Complementary metal-oxide-semiconductor (CMOS) technology is commonly used for fabricating field effect transistors (FETs) as part of advanced integrated circuits (IC), such as CPUs, memory, storage devices, and the like. Depending whether the on-state current is carried by electrons or holes, the FET comes as an n-FET device or a p-FET device. The overall fabrication process may include forming a gate structure over a channel region connecting source-drain regions within a semiconductor substrate on opposite sides of the gate, typically with some vertical overlap between the gate and the source-drain region.
An alternative for continued scaling of planar FETs to the 22 nm node and beyond may include the formation of CMOS devices on extremely thin semiconductor-on-insulator (ETSOI) substrates. ETSOI FETs are fully depleted metal-oxide semiconductor field effect transistor (MOSFET) devices having a thin channel region. Currently, fin field effect transistors (FinFETs) are becoming more widely used, primarily because they may offer better performance than planar FETs at the same power budget.
FinFETs are three dimensional (3-D), fully depleted MOSFET devices having a fin structure formed from the semiconductor substrate material. The fins may extend between the device source and drain surrounding a channel region forming the bulk of the semiconductor device. The gate structure may be located over the fins covering the channel region. FinFETs architecture may allow for a more precise control of the conducting channel by the gate, significantly reducing the amount of current leakage when the device is in off state.

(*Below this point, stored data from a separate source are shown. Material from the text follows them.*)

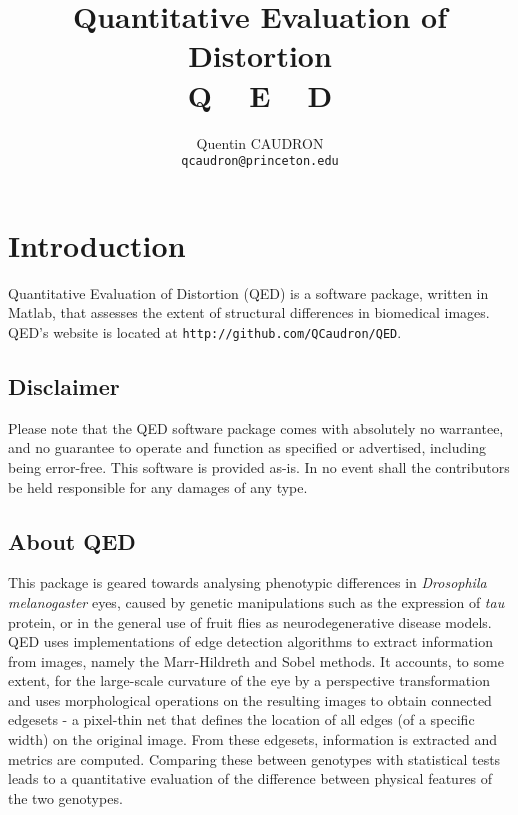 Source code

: \documentclass[a4paper,11pt]{article}
\title{\TitleFont \large{Quantitative Evaluation of Distortion}\vspace{0.5cm}\\ \Huge {\textbf{Q$\:\:\:\:\:\:$E$\:\:\:\:\:\:$D}} \vspace{0.5cm} }
\author{Quentin CAUDRON\\\texttt{qcaudron@princeton.edu}}
\begin{document}
\maketitle

\newpage

\setcounter{tocdepth}{3}
\tableofcontents

\newpage







\section{Introduction}

Quantitative Evaluation of Distortion (QED) is a software package, written in Matlab, that assesses the extent of structural differences in biomedical images. QED's website is located at \texttt{http://github.com/QCaudron/QED}.



\subsection{Disclaimer}

Please note that the QED software package comes with absolutely no warrantee, and no guarantee to operate and function as specified or advertised, including being error-free. This software is provided as-is. In no event shall the contributors be held responsible for any damages of any type.




\subsection{About QED}

This package is geared towards analysing phenotypic differences in \textit{Drosophila melanogaster} eyes, caused by genetic manipulations such as the expression of \textit{tau} protein, or in the general use of fruit flies as neurodegenerative disease models. QED uses implementations of edge detection algorithms to extract information from images, namely the Marr-Hildreth and Sobel methods. It accounts, to some extent, for the large-scale curvature of the eye by a perspective transformation and uses morphological operations on the resulting images to obtain connected edgesets - a pixel-thin net that defines the location of all edges (of a specific width) on the original image. From these edgesets, information is extracted and metrics are computed. Comparing these between genotypes with statistical tests leads to a quantitative evaluation of the difference between physical features of the two genotypes.
\end{document}
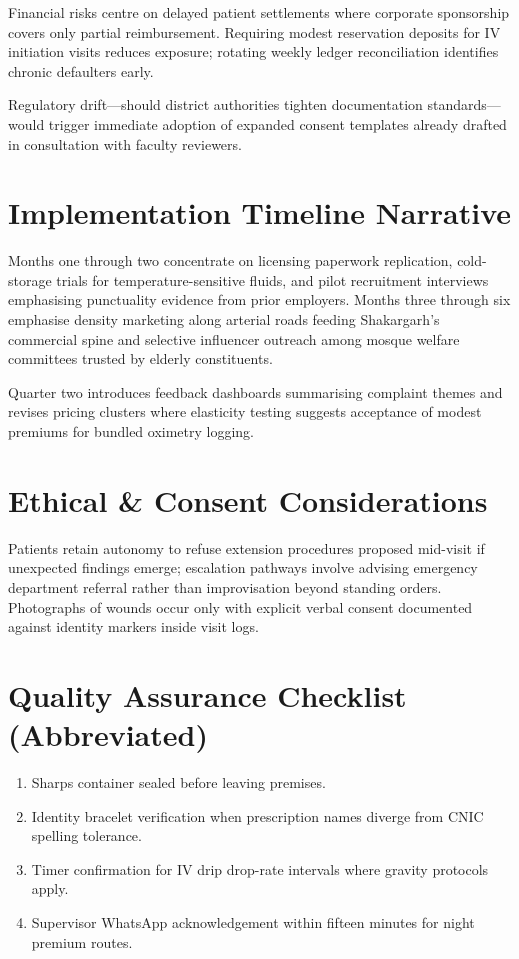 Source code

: \documentclass[12pt,a4paper]{report}
\begin{document}
Financial risks centre on delayed patient settlements where corporate sponsorship covers only partial reimbursement. Requiring modest reservation deposits for IV initiation visits reduces exposure; rotating weekly ledger reconciliation identifies chronic defaulters early.

Regulatory drift---should district authorities tighten documentation standards---would trigger immediate adoption of expanded consent templates already drafted in consultation with faculty reviewers.

\chapter{Implementation Timeline Narrative}

Months one through two concentrate on licensing paperwork replication, cold-storage trials for temperature-sensitive fluids, and pilot recruitment interviews emphasising punctuality evidence from prior employers. Months three through six emphasise density marketing along arterial roads feeding Shakargarh's commercial spine and selective influencer outreach among mosque welfare committees trusted by elderly constituents.

Quarter two introduces feedback dashboards summarising complaint themes and revises pricing clusters where elasticity testing suggests acceptance of modest premiums for bundled oximetry logging.

\chapter{Ethical \& Consent Considerations}

Patients retain autonomy to refuse extension procedures proposed mid-visit if unexpected findings emerge; escalation pathways involve advising emergency department referral rather than improvisation beyond standing orders. Photographs of wounds occur only with explicit verbal consent documented against identity markers inside visit logs.

\chapter{Quality Assurance Checklist (Abbreviated)}

\begin{enumerate}
  \item Sharps container sealed before leaving premises.
  \item Identity bracelet verification when prescription names diverge from CNIC spelling tolerance.
  \item Timer confirmation for IV drip drop-rate intervals where gravity protocols apply.
  \item Supervisor WhatsApp acknowledgement within fifteen minutes for night premium routes.
\end{enumerate}
\end{document}
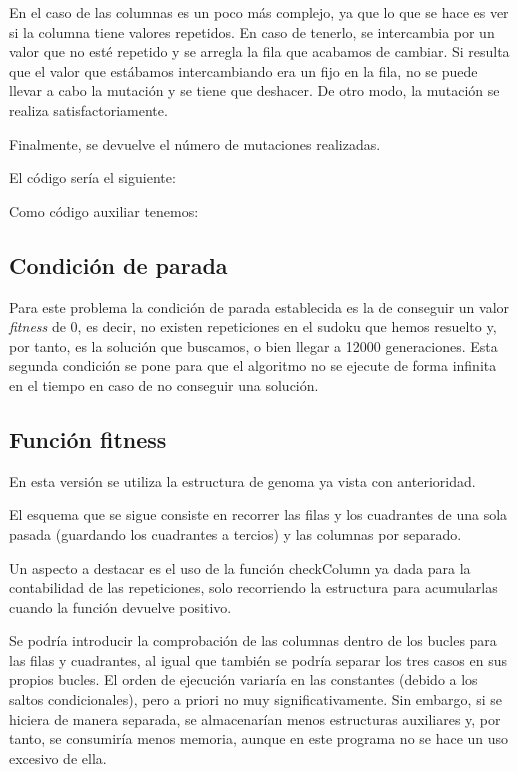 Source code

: \documentclass[a4,11pt]{article}
\begin{document}
	En el caso de las columnas es un poco más complejo, ya que lo que se hace es ver si la columna tiene valores repetidos. En caso de tenerlo, se intercambia por un valor que no esté repetido y se arregla la fila que acabamos de cambiar. Si resulta que el valor que estábamos intercambiando era un fijo en la fila, no se puede llevar a cabo la mutación y se tiene que deshacer. De otro modo, la mutación se realiza satisfactoriamente.

	Finalmente, se devuelve el número de mutaciones realizadas.

	El código sería el siguiente:


\label{img:mut1}

\label{img:mut2}



	Como código auxiliar tenemos:

	\label{img:check}

\subsection{Condición de parada}\label{des:parada}

Para este problema la condición de parada establecida es la de conseguir un valor \emph{fitness} de 0, es decir, no existen repeticiones en el sudoku que hemos resuelto y, por tanto, es la solución que buscamos, o bien llegar a 12000 generaciones. Esta segunda condición se pone para que el algoritmo no se ejecute de forma infinita en el tiempo en caso de no conseguir una solución.

\subsection{Función fitness}\label{des:fitness}

	En esta versión se utiliza la estructura de genoma ya vista con anterioridad.

	El esquema que se sigue consiste en recorrer las filas y los cuadrantes de una sola pasada (guardando los cuadrantes a tercios) y las columnas por separado.

	Un aspecto a destacar es el uso de la función checkColumn ya dada para la contabilidad de las repeticiones, solo recorriendo la estructura para acumularlas cuando la función devuelve positivo.

	Se podría introducir la comprobación de las columnas dentro de los bucles para las filas y cuadrantes, al igual que también se podría separar los tres casos en sus propios bucles. El orden de ejecución variaría en las constantes (debido a los saltos condicionales), pero a priori no muy significativamente. Sin embargo, si se hiciera de manera separada, se  almacenarían menos estructuras auxiliares y, por tanto, se consumiría menos memoria, aunque en este programa no se hace un uso excesivo de ella.
\end{document}

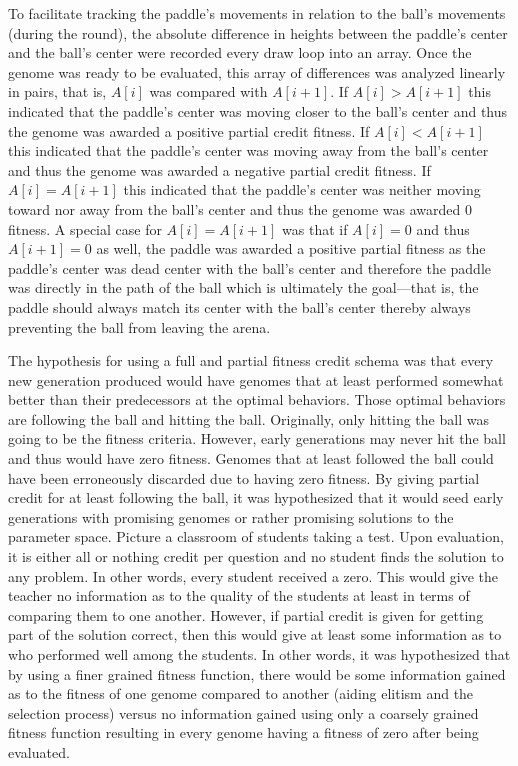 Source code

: \documentclass[a4paper,10pt]{article}
\begin{document}
To facilitate tracking the paddle's movements in relation to the ball's movements (during the round), the absolute difference in heights between the paddle's center and the ball's center were recorded every draw loop into an array. Once the genome was ready to be evaluated, this array of differences was analyzed linearly in pairs, that is, $A[i]$ was compared with $A[i+1]$. If $A[i]>A[i+1]$ this indicated that the paddle's center was moving closer to the ball's center and thus the genome was awarded a positive partial credit fitness. If $A[i]<A[i+1]$ this indicated that the paddle's center was moving away from the ball's center and thus the genome was awarded a negative partial credit fitness. If $A[i]=A[i+1]$ this indicated that the paddle's center was neither moving toward nor away from the ball's center and thus the genome was awarded $0$ fitness. A special case for $A[i]=A[i+1]$ was that if $A[i]=0$ and thus $A[i+1]=0$ as well, the paddle was awarded a positive partial fitness as the paddle's center was dead center with the ball's center and therefore the paddle was directly in the path of the ball which is ultimately the goal---that is, the paddle should always match its center with the ball's center thereby always preventing the ball from leaving the arena.

The hypothesis for using a full and partial fitness credit schema was that every new generation produced would have genomes that at least performed somewhat better than their predecessors at the optimal behaviors. Those optimal behaviors are following the ball and hitting the ball. Originally, only hitting the ball was going to be the fitness criteria. However, early generations may never hit the ball and thus would have zero fitness. Genomes that at least followed the ball could have been erroneously discarded due to having zero fitness. By giving partial credit for at least following the ball, it was hypothesized that it would seed early generations with promising genomes or rather promising solutions to the parameter space. Picture a classroom of students taking a test. Upon evaluation, it is either all or nothing credit per question and no student finds the solution to any problem. In other words, every student received a zero. This would give the teacher no information as to the quality of the students at least in terms of comparing them to one another. However, if partial credit is given for getting part of the solution correct, then this would give at least some information as to who performed well among the students. In other words, it was hypothesized that by using a finer grained fitness function, there would be some information gained as to the fitness of one genome compared to another (aiding elitism and the selection process) versus no information gained using only a coarsely grained fitness function resulting in every genome having a fitness of zero after being evaluated.
\end{document}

Fully depleted MOSFETs having a silicon-germanium (SiGe) channel region may be considered an effective way to improve device performance. However, SiGe channel MOSFETs including FinFETs and ETSOI FETs, usually exhibit higher current leakage. Current leakage in SiGe channel MOSFETs may be attributed to the fact that devices including a silicon-germanium channel region may have a smaller band gap than devices including a silicon channel region.